What is needed: Every line from the first in the listing below to the line containing "directly. Effects below" is to be repeated exactly, and no line past it.

Input material:

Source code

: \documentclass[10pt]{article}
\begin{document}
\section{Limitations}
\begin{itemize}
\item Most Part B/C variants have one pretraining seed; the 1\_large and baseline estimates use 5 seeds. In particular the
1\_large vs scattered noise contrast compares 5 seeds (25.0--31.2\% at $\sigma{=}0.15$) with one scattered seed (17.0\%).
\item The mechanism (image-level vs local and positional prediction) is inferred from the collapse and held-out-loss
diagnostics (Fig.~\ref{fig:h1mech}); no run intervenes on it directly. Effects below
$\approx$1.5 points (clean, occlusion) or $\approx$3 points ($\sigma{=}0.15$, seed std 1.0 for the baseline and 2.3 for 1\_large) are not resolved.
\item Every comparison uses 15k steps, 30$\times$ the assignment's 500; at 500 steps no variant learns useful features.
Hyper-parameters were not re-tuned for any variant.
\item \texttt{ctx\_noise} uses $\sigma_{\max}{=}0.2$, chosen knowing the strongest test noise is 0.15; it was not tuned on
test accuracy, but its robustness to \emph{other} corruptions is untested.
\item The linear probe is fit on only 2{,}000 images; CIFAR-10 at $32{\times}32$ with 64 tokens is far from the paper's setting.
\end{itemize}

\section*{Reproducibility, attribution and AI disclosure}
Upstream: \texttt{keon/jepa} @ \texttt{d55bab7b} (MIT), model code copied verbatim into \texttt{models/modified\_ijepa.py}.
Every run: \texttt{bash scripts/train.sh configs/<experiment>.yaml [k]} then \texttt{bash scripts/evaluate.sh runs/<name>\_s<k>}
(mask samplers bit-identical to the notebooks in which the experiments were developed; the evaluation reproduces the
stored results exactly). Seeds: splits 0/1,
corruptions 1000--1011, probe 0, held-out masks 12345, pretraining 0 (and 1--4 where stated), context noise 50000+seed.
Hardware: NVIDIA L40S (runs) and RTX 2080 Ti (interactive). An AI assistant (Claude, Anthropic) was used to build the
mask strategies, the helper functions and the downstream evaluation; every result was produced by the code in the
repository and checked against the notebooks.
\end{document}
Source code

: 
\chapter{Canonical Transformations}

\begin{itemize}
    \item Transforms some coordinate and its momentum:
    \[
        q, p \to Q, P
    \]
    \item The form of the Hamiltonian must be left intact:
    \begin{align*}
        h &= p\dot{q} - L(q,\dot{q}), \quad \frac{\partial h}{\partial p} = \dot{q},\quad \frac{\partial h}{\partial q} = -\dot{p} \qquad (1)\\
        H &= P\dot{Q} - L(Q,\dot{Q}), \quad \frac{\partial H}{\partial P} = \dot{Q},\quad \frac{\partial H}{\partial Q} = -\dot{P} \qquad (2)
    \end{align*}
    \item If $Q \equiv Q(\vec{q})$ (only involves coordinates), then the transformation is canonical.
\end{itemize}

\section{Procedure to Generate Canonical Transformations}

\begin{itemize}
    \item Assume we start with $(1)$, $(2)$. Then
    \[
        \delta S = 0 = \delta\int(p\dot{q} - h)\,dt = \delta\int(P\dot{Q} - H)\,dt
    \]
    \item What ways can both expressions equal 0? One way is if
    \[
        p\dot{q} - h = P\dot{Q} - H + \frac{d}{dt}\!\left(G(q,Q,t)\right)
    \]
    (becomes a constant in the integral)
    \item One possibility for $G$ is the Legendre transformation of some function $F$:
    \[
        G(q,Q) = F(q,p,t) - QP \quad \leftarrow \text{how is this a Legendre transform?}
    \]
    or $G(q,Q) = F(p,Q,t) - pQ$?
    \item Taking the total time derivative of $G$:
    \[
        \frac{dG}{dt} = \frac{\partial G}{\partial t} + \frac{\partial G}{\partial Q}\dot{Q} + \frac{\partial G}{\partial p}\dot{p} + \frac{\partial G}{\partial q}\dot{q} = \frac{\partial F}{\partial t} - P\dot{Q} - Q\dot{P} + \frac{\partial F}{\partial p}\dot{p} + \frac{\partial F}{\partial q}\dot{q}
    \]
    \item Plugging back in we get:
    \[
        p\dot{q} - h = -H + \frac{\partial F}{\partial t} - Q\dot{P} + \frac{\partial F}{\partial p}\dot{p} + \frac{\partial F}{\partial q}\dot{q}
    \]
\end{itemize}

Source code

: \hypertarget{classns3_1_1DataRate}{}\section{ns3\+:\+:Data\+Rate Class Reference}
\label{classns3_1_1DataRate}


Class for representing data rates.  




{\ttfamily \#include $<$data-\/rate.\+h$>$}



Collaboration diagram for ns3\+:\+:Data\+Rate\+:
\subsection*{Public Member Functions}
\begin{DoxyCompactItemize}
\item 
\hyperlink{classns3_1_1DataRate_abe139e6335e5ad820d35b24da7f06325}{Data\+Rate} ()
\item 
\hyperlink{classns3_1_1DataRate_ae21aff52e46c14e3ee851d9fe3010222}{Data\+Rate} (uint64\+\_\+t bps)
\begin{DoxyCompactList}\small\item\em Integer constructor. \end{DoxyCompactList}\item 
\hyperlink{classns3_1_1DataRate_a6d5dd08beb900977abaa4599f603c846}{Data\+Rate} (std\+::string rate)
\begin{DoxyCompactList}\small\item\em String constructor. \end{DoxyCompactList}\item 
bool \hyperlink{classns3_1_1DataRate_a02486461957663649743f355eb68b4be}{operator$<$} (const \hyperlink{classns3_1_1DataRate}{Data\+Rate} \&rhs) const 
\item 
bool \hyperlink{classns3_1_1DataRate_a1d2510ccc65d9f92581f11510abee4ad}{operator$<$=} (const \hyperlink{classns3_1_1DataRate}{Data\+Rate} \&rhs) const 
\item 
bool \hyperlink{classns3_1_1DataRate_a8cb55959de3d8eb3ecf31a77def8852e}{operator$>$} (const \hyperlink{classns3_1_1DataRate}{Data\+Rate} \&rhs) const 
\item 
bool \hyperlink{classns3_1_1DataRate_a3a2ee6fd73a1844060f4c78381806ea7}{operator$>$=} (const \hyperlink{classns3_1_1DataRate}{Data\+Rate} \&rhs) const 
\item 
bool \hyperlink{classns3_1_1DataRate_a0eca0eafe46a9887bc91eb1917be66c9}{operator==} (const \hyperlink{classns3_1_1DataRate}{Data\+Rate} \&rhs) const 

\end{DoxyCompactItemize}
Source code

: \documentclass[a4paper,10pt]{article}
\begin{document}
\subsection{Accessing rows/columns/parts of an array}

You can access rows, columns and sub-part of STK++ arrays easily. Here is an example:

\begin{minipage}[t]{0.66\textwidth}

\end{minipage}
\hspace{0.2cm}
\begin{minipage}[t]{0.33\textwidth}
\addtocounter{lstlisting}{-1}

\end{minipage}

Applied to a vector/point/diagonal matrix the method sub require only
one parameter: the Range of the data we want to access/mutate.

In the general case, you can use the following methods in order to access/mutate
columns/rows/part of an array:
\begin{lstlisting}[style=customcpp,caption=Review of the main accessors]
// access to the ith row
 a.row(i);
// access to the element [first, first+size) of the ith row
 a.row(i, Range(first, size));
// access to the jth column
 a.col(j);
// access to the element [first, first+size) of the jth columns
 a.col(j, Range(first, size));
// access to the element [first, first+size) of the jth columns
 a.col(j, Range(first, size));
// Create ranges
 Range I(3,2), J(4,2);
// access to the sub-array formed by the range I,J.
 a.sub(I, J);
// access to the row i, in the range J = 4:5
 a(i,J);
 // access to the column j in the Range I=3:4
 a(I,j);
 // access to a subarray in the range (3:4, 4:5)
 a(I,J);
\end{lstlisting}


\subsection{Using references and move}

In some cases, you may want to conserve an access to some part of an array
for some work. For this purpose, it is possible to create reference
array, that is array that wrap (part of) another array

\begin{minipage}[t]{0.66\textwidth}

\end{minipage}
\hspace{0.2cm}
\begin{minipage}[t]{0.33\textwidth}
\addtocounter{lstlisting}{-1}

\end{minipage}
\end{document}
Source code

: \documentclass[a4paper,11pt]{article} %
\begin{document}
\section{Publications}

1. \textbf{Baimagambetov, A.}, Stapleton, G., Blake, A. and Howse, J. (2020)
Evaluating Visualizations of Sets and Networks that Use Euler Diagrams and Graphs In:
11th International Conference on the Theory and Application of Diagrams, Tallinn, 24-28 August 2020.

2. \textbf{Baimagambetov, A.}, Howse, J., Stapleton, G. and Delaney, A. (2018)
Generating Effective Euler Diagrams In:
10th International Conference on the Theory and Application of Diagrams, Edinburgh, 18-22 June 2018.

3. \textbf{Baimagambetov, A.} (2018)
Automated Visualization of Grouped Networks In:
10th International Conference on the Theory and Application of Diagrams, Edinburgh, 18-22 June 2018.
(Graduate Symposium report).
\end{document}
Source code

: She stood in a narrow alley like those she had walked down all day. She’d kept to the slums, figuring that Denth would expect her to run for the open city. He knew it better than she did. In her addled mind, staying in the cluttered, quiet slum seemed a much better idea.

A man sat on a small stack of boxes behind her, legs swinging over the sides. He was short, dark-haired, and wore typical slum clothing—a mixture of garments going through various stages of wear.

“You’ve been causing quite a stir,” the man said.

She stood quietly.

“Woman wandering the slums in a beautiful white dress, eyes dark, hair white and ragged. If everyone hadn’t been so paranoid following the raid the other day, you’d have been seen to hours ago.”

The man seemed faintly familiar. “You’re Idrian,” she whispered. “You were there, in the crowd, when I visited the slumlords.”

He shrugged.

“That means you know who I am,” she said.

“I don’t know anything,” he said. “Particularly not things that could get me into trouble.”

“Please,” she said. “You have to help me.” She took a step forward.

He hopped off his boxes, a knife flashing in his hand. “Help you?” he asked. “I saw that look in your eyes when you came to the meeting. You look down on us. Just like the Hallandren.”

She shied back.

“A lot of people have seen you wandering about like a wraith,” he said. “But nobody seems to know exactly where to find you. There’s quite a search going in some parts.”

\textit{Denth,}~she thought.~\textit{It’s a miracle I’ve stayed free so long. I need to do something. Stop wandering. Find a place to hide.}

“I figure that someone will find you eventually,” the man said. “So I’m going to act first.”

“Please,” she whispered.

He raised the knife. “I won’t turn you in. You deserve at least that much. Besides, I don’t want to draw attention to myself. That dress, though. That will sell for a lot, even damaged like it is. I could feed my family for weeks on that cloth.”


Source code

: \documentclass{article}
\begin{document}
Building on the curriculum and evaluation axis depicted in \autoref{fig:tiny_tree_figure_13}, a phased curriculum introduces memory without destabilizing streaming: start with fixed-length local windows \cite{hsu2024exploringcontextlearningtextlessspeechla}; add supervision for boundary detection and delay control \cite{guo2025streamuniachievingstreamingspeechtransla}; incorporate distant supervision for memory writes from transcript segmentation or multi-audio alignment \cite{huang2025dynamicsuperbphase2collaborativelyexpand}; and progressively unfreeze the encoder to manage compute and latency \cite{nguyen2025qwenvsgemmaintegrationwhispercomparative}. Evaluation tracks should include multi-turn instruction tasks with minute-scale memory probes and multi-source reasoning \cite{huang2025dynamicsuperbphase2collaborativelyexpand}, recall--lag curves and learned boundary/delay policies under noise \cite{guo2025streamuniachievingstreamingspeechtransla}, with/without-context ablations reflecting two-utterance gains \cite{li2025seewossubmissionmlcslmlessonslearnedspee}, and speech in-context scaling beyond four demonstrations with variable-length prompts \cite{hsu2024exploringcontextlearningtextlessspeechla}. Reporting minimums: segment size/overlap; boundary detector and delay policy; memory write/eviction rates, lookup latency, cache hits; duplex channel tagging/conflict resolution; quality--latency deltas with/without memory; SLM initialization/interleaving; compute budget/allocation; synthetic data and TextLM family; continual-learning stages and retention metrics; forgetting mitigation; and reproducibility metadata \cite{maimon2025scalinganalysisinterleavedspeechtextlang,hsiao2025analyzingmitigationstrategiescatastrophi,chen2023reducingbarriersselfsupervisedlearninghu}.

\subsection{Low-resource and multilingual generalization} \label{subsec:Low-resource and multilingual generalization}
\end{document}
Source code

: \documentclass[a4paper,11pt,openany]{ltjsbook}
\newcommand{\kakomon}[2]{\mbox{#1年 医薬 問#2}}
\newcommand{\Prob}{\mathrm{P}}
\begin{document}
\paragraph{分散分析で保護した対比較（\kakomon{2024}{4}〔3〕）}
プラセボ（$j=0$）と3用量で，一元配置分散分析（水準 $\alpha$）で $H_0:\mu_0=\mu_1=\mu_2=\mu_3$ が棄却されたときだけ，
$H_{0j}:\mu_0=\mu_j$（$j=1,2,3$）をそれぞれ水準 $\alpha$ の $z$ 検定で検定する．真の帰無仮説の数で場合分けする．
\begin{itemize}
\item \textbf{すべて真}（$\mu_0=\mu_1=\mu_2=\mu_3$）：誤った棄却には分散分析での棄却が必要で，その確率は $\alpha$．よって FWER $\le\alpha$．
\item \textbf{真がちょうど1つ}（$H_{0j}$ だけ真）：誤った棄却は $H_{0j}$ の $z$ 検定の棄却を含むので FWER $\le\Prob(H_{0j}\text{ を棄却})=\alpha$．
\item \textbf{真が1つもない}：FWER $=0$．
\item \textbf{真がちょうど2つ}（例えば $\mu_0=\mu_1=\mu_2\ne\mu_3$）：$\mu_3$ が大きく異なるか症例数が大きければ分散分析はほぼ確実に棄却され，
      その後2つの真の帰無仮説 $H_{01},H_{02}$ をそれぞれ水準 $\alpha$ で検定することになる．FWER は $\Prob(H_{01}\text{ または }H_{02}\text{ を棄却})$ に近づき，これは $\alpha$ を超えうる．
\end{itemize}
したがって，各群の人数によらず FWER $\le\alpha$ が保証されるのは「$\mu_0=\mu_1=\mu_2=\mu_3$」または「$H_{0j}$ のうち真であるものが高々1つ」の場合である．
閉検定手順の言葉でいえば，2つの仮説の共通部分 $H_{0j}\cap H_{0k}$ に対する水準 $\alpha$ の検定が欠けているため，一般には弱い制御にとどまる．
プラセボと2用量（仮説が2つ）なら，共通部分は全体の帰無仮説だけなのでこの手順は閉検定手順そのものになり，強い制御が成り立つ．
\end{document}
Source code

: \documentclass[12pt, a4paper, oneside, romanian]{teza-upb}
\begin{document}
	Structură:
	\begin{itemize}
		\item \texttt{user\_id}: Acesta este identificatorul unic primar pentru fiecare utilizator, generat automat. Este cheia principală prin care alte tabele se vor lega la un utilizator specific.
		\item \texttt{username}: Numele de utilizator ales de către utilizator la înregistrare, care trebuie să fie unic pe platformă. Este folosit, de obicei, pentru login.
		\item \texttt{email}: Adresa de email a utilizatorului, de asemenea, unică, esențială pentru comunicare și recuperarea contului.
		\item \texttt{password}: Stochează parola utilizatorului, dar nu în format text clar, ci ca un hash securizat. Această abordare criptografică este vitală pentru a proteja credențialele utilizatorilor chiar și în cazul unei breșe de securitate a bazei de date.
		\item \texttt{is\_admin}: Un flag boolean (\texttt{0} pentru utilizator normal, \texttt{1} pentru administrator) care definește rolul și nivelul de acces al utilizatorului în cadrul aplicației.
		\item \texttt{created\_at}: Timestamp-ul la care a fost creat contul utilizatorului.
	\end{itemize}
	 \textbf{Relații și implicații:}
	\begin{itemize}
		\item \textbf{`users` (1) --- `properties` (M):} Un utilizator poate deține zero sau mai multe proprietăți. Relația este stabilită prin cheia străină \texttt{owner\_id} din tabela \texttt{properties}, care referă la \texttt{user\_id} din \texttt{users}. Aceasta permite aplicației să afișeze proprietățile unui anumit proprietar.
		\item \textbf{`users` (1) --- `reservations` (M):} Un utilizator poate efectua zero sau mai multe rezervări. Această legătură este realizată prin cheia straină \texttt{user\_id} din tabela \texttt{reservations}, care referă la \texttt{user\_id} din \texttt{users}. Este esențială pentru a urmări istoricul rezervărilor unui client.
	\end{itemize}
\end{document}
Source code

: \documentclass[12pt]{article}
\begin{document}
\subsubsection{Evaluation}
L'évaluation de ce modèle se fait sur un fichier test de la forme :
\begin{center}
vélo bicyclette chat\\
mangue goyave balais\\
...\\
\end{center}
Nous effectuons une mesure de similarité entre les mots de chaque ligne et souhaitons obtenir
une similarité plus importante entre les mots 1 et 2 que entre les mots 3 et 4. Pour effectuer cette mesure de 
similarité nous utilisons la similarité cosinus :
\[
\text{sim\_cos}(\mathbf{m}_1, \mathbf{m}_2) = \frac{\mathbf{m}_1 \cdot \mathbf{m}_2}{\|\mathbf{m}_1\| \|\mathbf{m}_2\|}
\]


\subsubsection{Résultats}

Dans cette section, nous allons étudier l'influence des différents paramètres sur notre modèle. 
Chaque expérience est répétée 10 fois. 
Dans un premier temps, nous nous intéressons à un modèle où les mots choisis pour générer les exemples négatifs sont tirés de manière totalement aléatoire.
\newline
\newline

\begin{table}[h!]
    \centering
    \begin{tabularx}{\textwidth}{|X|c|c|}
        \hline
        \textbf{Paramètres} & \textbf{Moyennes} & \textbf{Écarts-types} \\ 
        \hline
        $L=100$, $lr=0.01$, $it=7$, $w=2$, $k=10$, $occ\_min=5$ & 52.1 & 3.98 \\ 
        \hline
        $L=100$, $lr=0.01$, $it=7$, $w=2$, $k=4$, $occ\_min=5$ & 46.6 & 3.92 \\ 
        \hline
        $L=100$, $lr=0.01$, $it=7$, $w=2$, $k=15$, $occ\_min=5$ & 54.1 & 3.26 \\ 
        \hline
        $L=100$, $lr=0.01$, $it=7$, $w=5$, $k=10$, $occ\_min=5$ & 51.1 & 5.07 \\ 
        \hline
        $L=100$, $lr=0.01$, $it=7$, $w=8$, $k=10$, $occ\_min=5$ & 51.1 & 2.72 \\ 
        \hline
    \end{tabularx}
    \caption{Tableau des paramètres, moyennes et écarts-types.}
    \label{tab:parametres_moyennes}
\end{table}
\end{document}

Result of this task:
Source code

: \documentclass[10pt]{article}
\begin{document}
\section{Limitations}
\begin{itemize}
\item Most Part B/C variants have one pretraining seed; the 1\_large and baseline estimates use 5 seeds. In particular the
1\_large vs scattered noise contrast compares 5 seeds (25.0--31.2\% at $\sigma{=}0.15$) with one scattered seed (17.0\%).
\item The mechanism (image-level vs local and positional prediction) is inferred from the collapse and held-out-loss
diagnostics (Fig.~\ref{fig:h1mech}); no run intervenes on it directly. Effects below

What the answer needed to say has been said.